Spring in southern California means poppies and wildflowers. One of the best places to enjoy the blooms is at the Antelope Valley California Poppy Reserve located 15 miles west of Lancaster, and approximately 67 miles north of downtown Los Angeles. Wildflower season is usually from mid-February through mid-May although this can vary according to weather patterns such as drought or heavy rains.

Whether you are an intrepid hiker or wheelchair bound, young or old, there is plenty to see and do for everybody. Eight miles of trails with never-ending vistas of color on the gently rolling hills afford some good exercise.
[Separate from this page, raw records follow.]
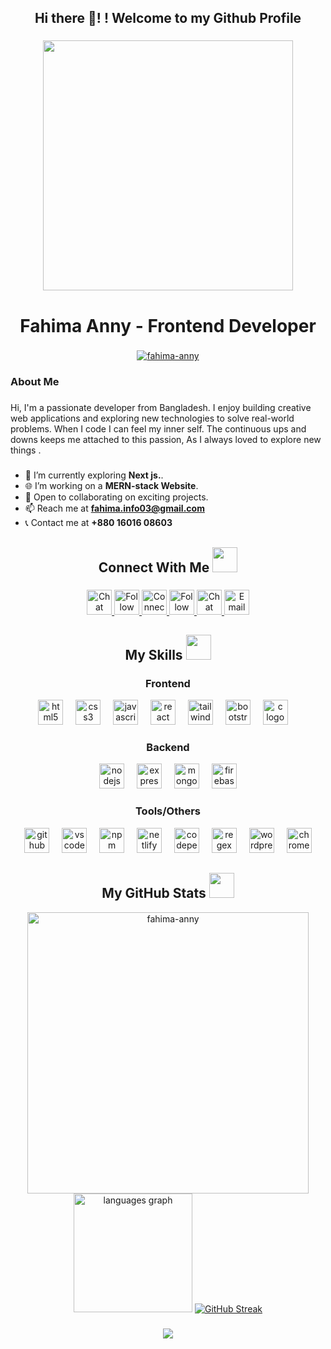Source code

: <h2 align="center">Hi there 👋! !  Welcome to my Github Profile</h2>

###

<div align="center">
  <img height="400" src="https://i.ibb.co.com/vjLZg5s/freepik-upload-33195.jpg"  />
</div>

###

<h1 align="center">Fahima  Anny   - Frontend Developer</h1>


###
<p align="center"> <a href="https://github.com/fahima-anny/github-profile-trophy"><img src="https://github-profile-trophy.vercel.app/?username=fahima-anny&row=1&column=6&theme=onedark" alt="fahima-anny" /></a> </p>

###
<h3 align="left">About Me</h3>


###

<p align="left">Hi, I'm a passionate developer from Bangladesh. I enjoy building creative web applications and exploring new technologies to solve real-world problems.  When I code I can feel my inner self. The continuous ups and downs keeps me attached to this passion, As I always loved to explore new things .<br>


  
###
  
 - 🌱 I’m currently exploring **Next js.**.  
 - 🌐 I’m working on a **MERN-stack Website**.  
 - 🚀 Open to collaborating on exciting projects.
 - 📫 Reach me at **fahima.info03@gmail.com**
 - 📞 Contact me at **+880 16016 08603**
</p>



<h2 align="center">Connect With Me <img src = "https://media2.giphy.com/media/al7grkbrCChTAPEfyh/giphy.gif?cid=ecf05e47a0n3gi1bfqntqmob8g9aid1oyj2wr3ds3mg700bl&rid=giphy.gif" width="40px" height="40px"></h2>

###

<div align="center">
    <a href="https://wa.me/+880 1601-608603" target="_blank">
    <img src="https://img.shields.io/static/v1?message=WhatsApp&logo=whatsapp&label=Chat%20on%20WhatsApp&color=25D366&logoColor=white&style=for-the-badge" height="40" alt="Chat with me on WhatsApp" />
  </a>
  <a href="https://www.facebook.com/fahima.akter.577750/" target="_blank">
    <img src="https://img.shields.io/static/v1?message=Facebook&logo=facebook&label=Follow%20me%20on%20Facebook&color=1877F2&logoColor=white&style=for-the-badge" height="40" alt="Follow me on Facebook" />
  </a>
  <a href="https://www.linkedin.com/in/fahima-akter-web-developer/" target="_blank">
    <img src="https://img.shields.io/static/v1?message=LinkedIn&logo=linkedin&label=Connect%20on%20LinkedIn&color=0077B5&logoColor=white&style=for-the-badge" height="40" alt="Connect with me on LinkedIn" />
  </a>
  <a href="https://x.com/AnnyFahima2021" target="_blank">
    <img src="https://img.shields.io/static/v1?message=Twitter&logo=twitter&label=Follow%20me%20on%20Twitter&color=1DA1F2&logoColor=white&style=for-the-badge" height="40" alt="Follow me on Twitter" />
  </a>
  <a href="https://discord.com/users/fahimaakter_57954" target="_blank">
    <img src="https://img.shields.io/static/v1?message=Discord&logo=discord&label=Chat%20on%20Discord&color=7289DA&logoColor=white&style=for-the-badge" height="40" alt="Chat with me on Discord" />
  </a>
<a href="https://mail.google.com/mail/?view=cm&fs=1&to=fahima.info03@gmail.com" target="_blank">
  <img src="https://img.shields.io/static/v1?message=Gmail&logo=gmail&label=Email%20me&color=D14836&logoColor=white&style=for-the-badge" height="40" alt="Email me at fahima.info03@gmail.com" />
</a>

</div>



###

<h2 align="center">My Skills <img src = "https://media2.giphy.com/media/QssGEmpkyEOhBCb7e1/giphy.gif?cid=ecf05e47a0n3gi1bfqntqmob8g9aid1oyj2wr3ds3mg700bl&rid=giphy.gif" width="40px" height="40px"></h2>

###
<h3 align="center">Frontend</h3>
<div align="center">
  <img src="https://skillicons.dev/icons?i=html" height="40" alt="html5 logo"  />
  <img width="12" />
  <img src="https://skillicons.dev/icons?i=css" height="40" alt="css3 logo"  />
  <img width="12" />
  <img src="https://skillicons.dev/icons?i=js" height="40" alt="javascript logo"  />
  <img width="12" />
  <img src="https://skillicons.dev/icons?i=react" height="40" alt="react logo"  />
  <img width="12" />
  <img src="https://skillicons.dev/icons?i=tailwind" height="40" alt="tailwindcss logo"  />
  <img width="12" />
  <img src="https://cdn.jsdelivr.net/gh/devicons/devicon/icons/bootstrap/bootstrap-original.svg" height="40" alt="bootstrap logo"  />
  <img width="12" />
  <img src="https://skillicons.dev/icons?i=c" height="40" alt="c logo"  />
  <img width="12" />
</div>

###

<h3 align="center">Backend</h3>
<div align="center">
  <img src="https://skillicons.dev/icons?i=nodejs" height="40" alt="nodejs logo"  />
  <img width="12" />
  <img src="https://skillicons.dev/icons?i=express" height="40" alt="express logo"  />
  <img width="12" />
  <img src="https://skillicons.dev/icons?i=mongodb" height="40" alt="mongodb logo"  />
  <img width="12" />
  <img src="https://skillicons.dev/icons?i=firebase" height="40" alt="firebase logo"  />
</div>

###

<h3 align="center">Tools/Others</h3>
<div align="center">
  <img src="https://skillicons.dev/icons?i=github" height="40" alt="github logo"  />
  <img width="12" />
  <img src="https://skillicons.dev/icons?i=vscode" height="40" alt="vscode logo"  />
  <img width="12" />
  <img src="https://cdn.simpleicons.org/npm/CB3837" height="40" alt="npm logo"  />
  <img width="12" />
  <img src="https://skillicons.dev/icons?i=netlify" height="40" alt="netlify logo"  />
  <img width="12" />
  <img src="https://skillicons.dev/icons?i=codepen" height="40" alt="codepen logo"  />
  <img width="12" />
  <img src="https://skillicons.dev/icons?i=regex" height="40" alt="regex logo" tooltip="regex" />
  <img width="12" />
  <img src="https://skillicons.dev/icons?i=wordpress" height="40" alt="wordpress logo"  />
  <img width="12" />
  <img src="https://cdn.jsdelivr.net/gh/devicons/devicon/icons/chrome/chrome-original.svg" height="40" alt="chrome logo"  />
</div>

###

<div align="center"  >

  <h2 > My GitHub Stats <img src='https://media1.giphy.com/media/du3J3cXyzhj75IOgvA/giphy.gif?cid=ecf05e47x2g034i9pzwtzzsd3xgg2w9nr94t4tflbbgo3008&rid=giphy.gif' width="40px" height="40px"> </h2>

 <img src="https://github-readme-stats.vercel.app/api?username=fahima-anny&show_icons=true&theme=gotham" alt="fahima-anny" width="450" />
  
  <img src="https://github-readme-stats.vercel.app/api/top-langs?username=fahima-anny&locale=en&hide_title=false&layout=compact&card_width=250&langs_count=5&theme=gotham&hide_border=false" height="190" alt="languages graph"  />

<a href="https://github.com/fahima-anny">
  <img src="https://nirzak-streak-stats.vercel.app/?user=fahima-anny&theme=gotham&hide_border=true&border_radius=4" alt="GitHub Streak" />
</div>


###

<div align="center">
  <img src="https://visitor-badge.laobi.icu/badge?page_id=fahima-anny.fahima-anny&right_color=aqua"  />
</div>

###
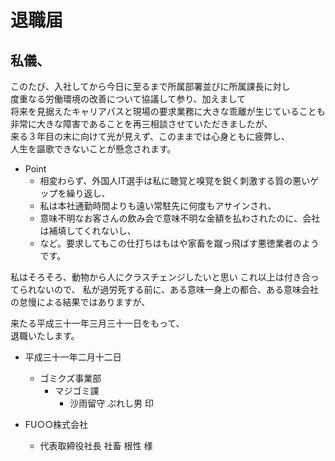 # 退職届

## 私儀、

このたび、入社してから今日に至るまで所属部署並びに所属課長に対し  
度重なる労働環境の改善について協議して参り、加えまして  
将来を見据えたキャリアパスと現場の要求業務に大きな乖離が生じていることも  
非常に大きな障害であることを再三相談させていただきましたが、  
来る３年目の末に向けて光が見えず、このままでは心身ともに疲弊し、  
人生を謳歌できないことが懸念されます。  

- Point
  - 相変わらず、外国人IT選手は私に聴覚と嗅覚を鋭く刺激する質の悪いゲップを繰り返し、  
  - 私は本社通勤時間よりも遠い常駐先に何度もアサインされ、  
  - 意味不明なお客さんの飲み会で意味不明な金額を払わされたのに、会社は補填してくれないし、  
  - など。要求してもこの仕打ちはもはや家畜を蹴っ飛ばす悪徳業者のようです。  

私はそろそろ、動物から人にクラスチェンジしたいと思い
これ以上は付き合ってられないので、
私が過労死する前に、ある意味一身上の都合、ある意味会社の怠慢による結果ではありますが、

来たる平成三十一年三月三十一日をもって、  
退職いたします。  

- 平成三十一年二月十二日
  - ゴミクズ事業部
    - マジゴミ課
      - 沙雨留守 ぷれし男 印

- FU○○株式会社
  - 代表取締役社長 社畜 根性 様
  
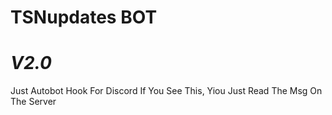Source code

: # TSNupdates BOT
# _V2.0_


Just Autobot Hook For Discord If You See This, Yiou Just Read The Msg On The Server 
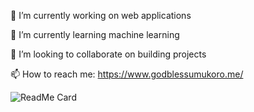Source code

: 🔭 I’m currently working on web applications

🌱 I’m currently learning machine learning

👯 I’m looking to collaborate on building projects

📫 How to reach me: https://www.godblessumukoro.me/

![ReadMe Card](https://github-readme-stats.vercel.app/api/pin/?username=umukoroG&repo=umukoroG)

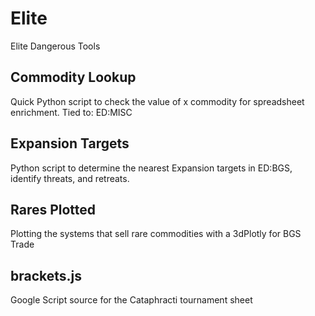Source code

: # Elite
Elite Dangerous Tools


## Commodity Lookup
Quick Python script to check the value of x commodity for spreadsheet enrichment. Tied to: ED:MISC

## Expansion Targets
Python script to determine the nearest Expansion targets in ED:BGS, identify threats, and retreats.

## Rares Plotted
Plotting the systems that sell rare commodities with a 3dPlotly for BGS Trade

## brackets.js
Google Script source for the Cataphracti tournament sheet
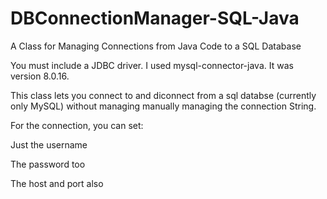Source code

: # DBConnectionManager-SQL-Java
A Class for Managing Connections from Java Code to a SQL Database

You must include a JDBC driver. I used mysql-connector-java. It was version 8.0.16.

This class lets you connect to and diconnect from a sql databse (currently only MySQL) without managing manually managing the connection String.

For the connection, you can set:

Just the username

The password too

The host and port also
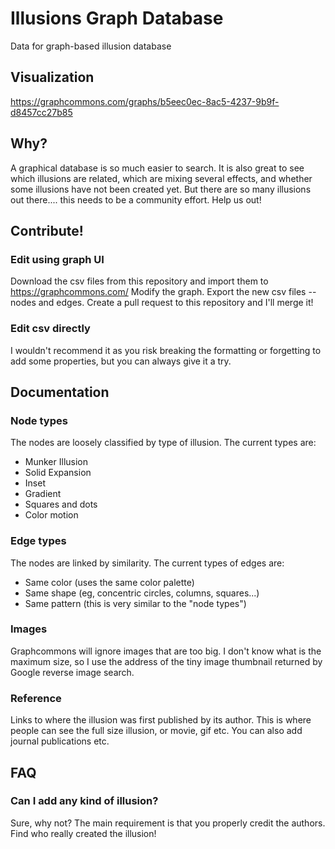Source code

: # Illusions Graph Database
Data for graph-based illusion database

## Visualization

https://graphcommons.com/graphs/b5eec0ec-8ac5-4237-9b9f-d8457cc27b85

## Why?

A graphical database is so much easier to search. It is also great to see which illusions are related, which are mixing several effects, and whether some illusions have not been created yet. But there are so many illusions out there.... this needs to be a community effort. Help us out!

## Contribute!

### Edit using graph UI

Download the csv files from this repository and import them to https://graphcommons.com/
Modify the graph.
Export the new csv files -- nodes and edges.
Create a pull request to this repository and I'll merge it!

### Edit csv directly

I wouldn't recommend it as you risk breaking the formatting or forgetting to add some properties, but you can always give it a try.

## Documentation

### Node types
The nodes are loosely classified by type of illusion. The current types are:
- Munker Illusion
- Solid Expansion
- Inset
- Gradient
- Squares and dots
- Color motion

### Edge types
The nodes are linked by similarity. The current types of edges are:
- Same color (uses the same color palette)
- Same shape (eg, concentric circles, columns, squares...)
- Same pattern (this is very similar to the "node types")

### Images
Graphcommons will ignore images that are too big. I don't know what is the maximum size, so I use the address of the tiny image thumbnail returned by Google reverse image search.

### Reference
Links to where the illusion was first published by its author. This is where people can see the full size illusion, or movie, gif etc. You can also add journal publications etc.

## FAQ

### Can I add any kind of illusion?
Sure, why not? The main requirement is that you properly credit the authors. Find who really created the illusion!
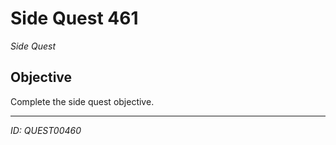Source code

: # Side Quest 461

*Side Quest*

## Objective
Complete the side quest objective.

---
*ID: QUEST00460*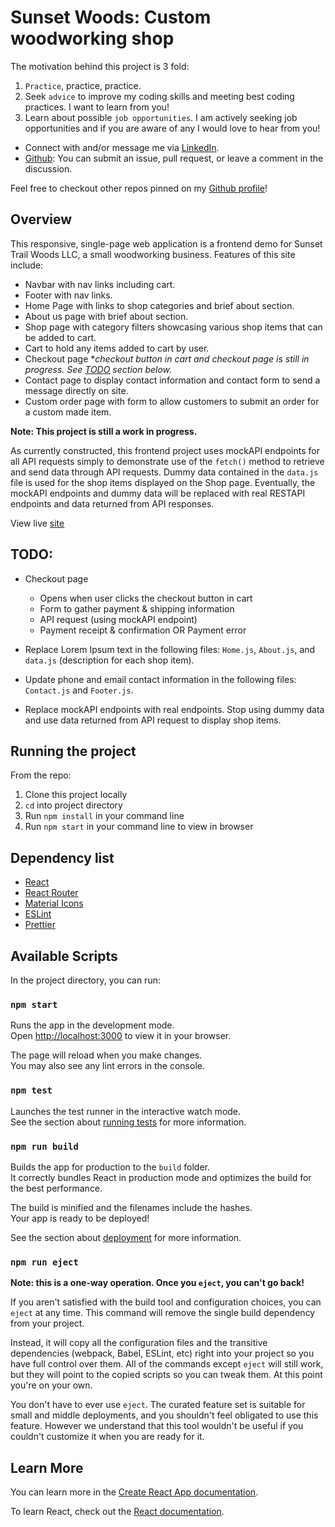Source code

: # Sunset Woods: Custom woodworking shop

The motivation behind this project is 3 fold:
1. `Practice`, practice, practice.
2. Seek `advice` to improve my coding skills and meeting best coding practices. I want to learn from you!
4. Learn about possible `job opportunities`. I am actively seeking job opportunities and if you are aware of any I would love to hear from you!

  - Connect with and/or message me via [LinkedIn](https://www.linkedin.com/in/austin-carman/).
  - [Github](https://github.com/austin-carman/sunset-woods): You can submit an issue, pull request, or leave a comment in the discussion.
  
Feel free to checkout other repos pinned on my [Github profile](https://github.com/austin-carman/)!

## Overview

This responsive, single-page web application is a frontend demo for Sunset Trail Woods LLC, a small woodworking business. Features of this site include:
  - Navbar with nav links including cart.
  - Footer with nav links.
  - Home Page with links to shop categories and brief about section.
  - About us page with brief about section.
  - Shop page with category filters showcasing various shop items that can be added to cart.
  - Cart to hold any items added to cart by user.
  - Checkout page *_checkout button in cart and checkout page is still in progress. See [TODO](##TODO:) section below._
  - Contact page to display contact information and contact form to send a message directly on site.
  - Custom order page with form to allow customers to submit an order for a custom made item.

**Note: This project is still a work in progress.**

As currently constructed, this frontend project uses mockAPI endpoints for all API requests simply to demonstrate use of the `fetch()` method to retrieve and send data through API requests. Dummy data contained in the `data.js` file is used for the shop items displayed on the Shop page.  Eventually, the mockAPI endpoints and dummy data will be replaced with real RESTAPI endpoints and data returned from API responses.

View live [site](https://sunset-woods.vercel.app/)

## TODO:

- Checkout page
  - Opens when user clicks the checkout button in cart
  - Form to gather payment & shipping information
  - API request (using mockAPI endpoint)
  - Payment receipt & confirmation OR Payment error

- Replace Lorem Ipsum text in the following files: `Home.js`, `About.js`, and `data.js` (description for each shop item).

- Update phone and email contact information in the following files: `Contact.js` and `Footer.js`.

- Replace mockAPI endpoints with real endpoints. Stop using dummy data and use data returned from API request to display shop items.

## Running the project

From the repo:
  1. Clone this project locally
  2. `cd` into project directory
  2. Run `npm install` in your command line
  3. Run `npm start` in your command line to view in browser

## Dependency list

- [React](https://react.dev/)
- [React Router](https://reactrouter.com/en/main)
- [Material Icons](https://mui.com/material-ui/material-icons/)
- [ESLint](https://eslint.org/)
- [Prettier](https://prettier.io/)

## Available Scripts

In the project directory, you can run:

### `npm start`

Runs the app in the development mode.\
Open [http://localhost:3000](http://localhost:3000) to view it in your browser.

The page will reload when you make changes.\
You may also see any lint errors in the console.

### `npm test`

Launches the test runner in the interactive watch mode.\
See the section about [running tests](https://facebook.github.io/create-react-app/docs/running-tests) for more information.

### `npm run build`

Builds the app for production to the `build` folder.\
It correctly bundles React in production mode and optimizes the build for the best performance.

The build is minified and the filenames include the hashes.\
Your app is ready to be deployed!

See the section about [deployment](https://facebook.github.io/create-react-app/docs/deployment) for more information.

### `npm run eject`

**Note: this is a one-way operation. Once you `eject`, you can't go back!**

If you aren't satisfied with the build tool and configuration choices, you can `eject` at any time. This command will remove the single build dependency from your project.

Instead, it will copy all the configuration files and the transitive dependencies (webpack, Babel, ESLint, etc) right into your project so you have full control over them. All of the commands except `eject` will still work, but they will point to the copied scripts so you can tweak them. At this point you're on your own.

You don't have to ever use `eject`. The curated feature set is suitable for small and middle deployments, and you shouldn't feel obligated to use this feature. However we understand that this tool wouldn't be useful if you couldn't customize it when you are ready for it.

## Learn More

You can learn more in the [Create React App documentation](https://facebook.github.io/create-react-app/docs/getting-started).

To learn React, check out the [React documentation](https://reactjs.org/).
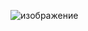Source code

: ![изображение](https://user-images.githubusercontent.com/102688774/227313550-0c51deec-ce60-42fa-adcd-4d6a9e7b8ba6.png)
Or the visitor can relax on one of the many benches and soak in the view. If you are an artist, bring a sketch pad. For the photographer, every frame is a masterpiece. The Jane S. Pinheiro Interpretive Center, open during wildflower season, offers videos and informative exhibits related to the area.


Conditions change from week to week and sometimes day to day. One weekend the poppies can be open, enjoying the sunshine and warm breezes, the next they can be closed up because of gray skies and strong winds. Other plant species such as owl’s clover, lupine, goldfield, cream cups, and coreopsis could be beginning or ending their life cycle. Although every visitor prefers to arrive when there is a brilliant show of flowers, there is no bad day to visit. In the fall, the area is still beautiful with warm days and less chance of high winds.

Besides wildflowers, if you look carefully you may enjoy sightings of wildlife including lizards, rattlesnakes, coyotes, bobcats, mice, gophers, or scorpions—all inhabitants of this terrain in the high Mojave Desert.


Whatever time of year you choose to visit, don’t forget to bring a hat, sunscreen, and water.